EXTRACTED DATA:
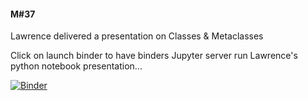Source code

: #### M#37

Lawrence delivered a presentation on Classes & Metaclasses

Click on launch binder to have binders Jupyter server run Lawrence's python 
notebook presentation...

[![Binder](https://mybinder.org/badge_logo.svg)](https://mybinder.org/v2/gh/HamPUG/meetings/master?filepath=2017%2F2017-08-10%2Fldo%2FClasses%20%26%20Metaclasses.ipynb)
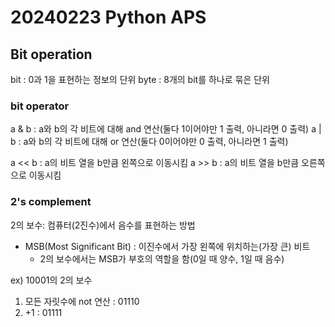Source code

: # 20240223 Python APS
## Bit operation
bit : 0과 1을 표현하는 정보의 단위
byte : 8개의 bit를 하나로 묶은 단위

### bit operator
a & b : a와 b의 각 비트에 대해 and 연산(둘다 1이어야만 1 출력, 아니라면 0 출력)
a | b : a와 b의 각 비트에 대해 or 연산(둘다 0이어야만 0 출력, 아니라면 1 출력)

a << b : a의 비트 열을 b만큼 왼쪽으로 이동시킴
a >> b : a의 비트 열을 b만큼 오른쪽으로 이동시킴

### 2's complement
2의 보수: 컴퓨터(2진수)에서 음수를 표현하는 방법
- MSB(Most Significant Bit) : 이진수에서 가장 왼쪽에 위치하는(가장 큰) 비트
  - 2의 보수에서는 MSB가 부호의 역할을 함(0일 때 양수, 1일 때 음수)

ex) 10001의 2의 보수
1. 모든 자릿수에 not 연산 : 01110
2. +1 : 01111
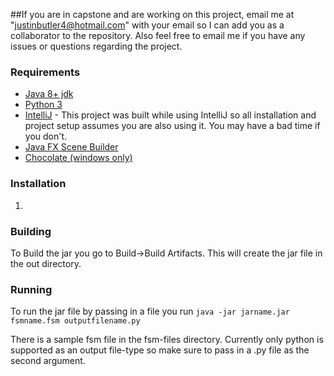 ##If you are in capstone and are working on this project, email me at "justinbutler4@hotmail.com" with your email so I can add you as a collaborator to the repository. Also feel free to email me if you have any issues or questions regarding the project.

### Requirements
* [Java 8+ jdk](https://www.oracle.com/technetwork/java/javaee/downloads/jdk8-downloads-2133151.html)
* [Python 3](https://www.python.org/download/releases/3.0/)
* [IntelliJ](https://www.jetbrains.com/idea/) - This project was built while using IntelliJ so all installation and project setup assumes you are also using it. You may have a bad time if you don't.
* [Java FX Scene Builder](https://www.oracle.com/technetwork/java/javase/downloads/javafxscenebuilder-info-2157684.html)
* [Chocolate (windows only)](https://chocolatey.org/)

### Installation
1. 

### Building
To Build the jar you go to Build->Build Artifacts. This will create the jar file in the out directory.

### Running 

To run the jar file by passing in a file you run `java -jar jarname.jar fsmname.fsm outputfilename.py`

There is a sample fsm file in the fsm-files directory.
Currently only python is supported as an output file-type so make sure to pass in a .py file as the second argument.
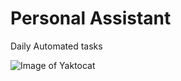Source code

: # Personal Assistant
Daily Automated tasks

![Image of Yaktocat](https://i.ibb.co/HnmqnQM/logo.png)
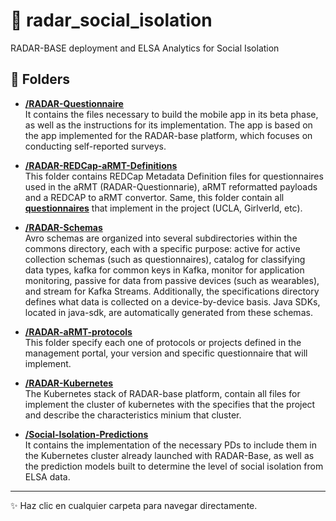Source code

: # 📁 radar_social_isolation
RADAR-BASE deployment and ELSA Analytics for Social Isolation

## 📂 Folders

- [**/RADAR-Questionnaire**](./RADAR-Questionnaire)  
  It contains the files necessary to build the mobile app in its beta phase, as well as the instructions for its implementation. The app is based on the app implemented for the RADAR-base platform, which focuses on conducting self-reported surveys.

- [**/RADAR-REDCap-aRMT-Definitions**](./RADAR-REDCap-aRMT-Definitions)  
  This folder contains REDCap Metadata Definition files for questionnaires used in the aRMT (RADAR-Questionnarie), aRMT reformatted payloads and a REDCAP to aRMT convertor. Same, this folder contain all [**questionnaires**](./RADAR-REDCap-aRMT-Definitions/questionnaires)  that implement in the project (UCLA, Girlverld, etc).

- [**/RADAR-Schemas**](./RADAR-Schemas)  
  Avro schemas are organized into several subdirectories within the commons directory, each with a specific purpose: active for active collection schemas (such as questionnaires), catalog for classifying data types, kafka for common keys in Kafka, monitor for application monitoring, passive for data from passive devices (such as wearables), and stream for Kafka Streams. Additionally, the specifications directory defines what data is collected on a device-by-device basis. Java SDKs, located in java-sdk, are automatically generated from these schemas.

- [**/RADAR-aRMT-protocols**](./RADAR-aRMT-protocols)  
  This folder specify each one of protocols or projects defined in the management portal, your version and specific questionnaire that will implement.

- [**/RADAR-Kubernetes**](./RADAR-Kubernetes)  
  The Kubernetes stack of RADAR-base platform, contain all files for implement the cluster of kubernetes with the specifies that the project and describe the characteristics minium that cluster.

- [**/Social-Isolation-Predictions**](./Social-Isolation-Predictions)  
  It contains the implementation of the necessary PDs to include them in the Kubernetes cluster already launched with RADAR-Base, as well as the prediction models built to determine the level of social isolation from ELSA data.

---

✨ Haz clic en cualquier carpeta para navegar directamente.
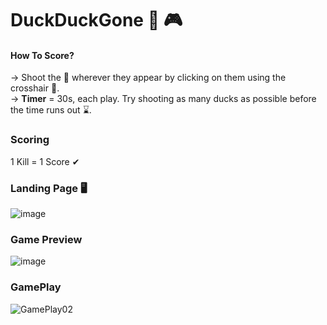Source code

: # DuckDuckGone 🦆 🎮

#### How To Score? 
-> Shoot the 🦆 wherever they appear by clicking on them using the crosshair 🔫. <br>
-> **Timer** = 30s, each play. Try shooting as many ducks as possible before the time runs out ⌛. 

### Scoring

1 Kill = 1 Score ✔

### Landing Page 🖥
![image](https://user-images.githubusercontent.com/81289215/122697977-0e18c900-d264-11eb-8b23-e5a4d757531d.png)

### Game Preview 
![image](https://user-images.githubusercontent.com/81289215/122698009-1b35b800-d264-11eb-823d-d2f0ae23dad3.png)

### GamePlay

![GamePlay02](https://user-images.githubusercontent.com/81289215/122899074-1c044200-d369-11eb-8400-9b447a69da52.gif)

TASK GOAL: Pull every line containing "only" out of the data above.

THE ANSWER:
* [Chocolate (windows only)](https://chocolatey.org/)
Currently only python is supported as an output file-type so make sure to pass in a .py file as the second argument.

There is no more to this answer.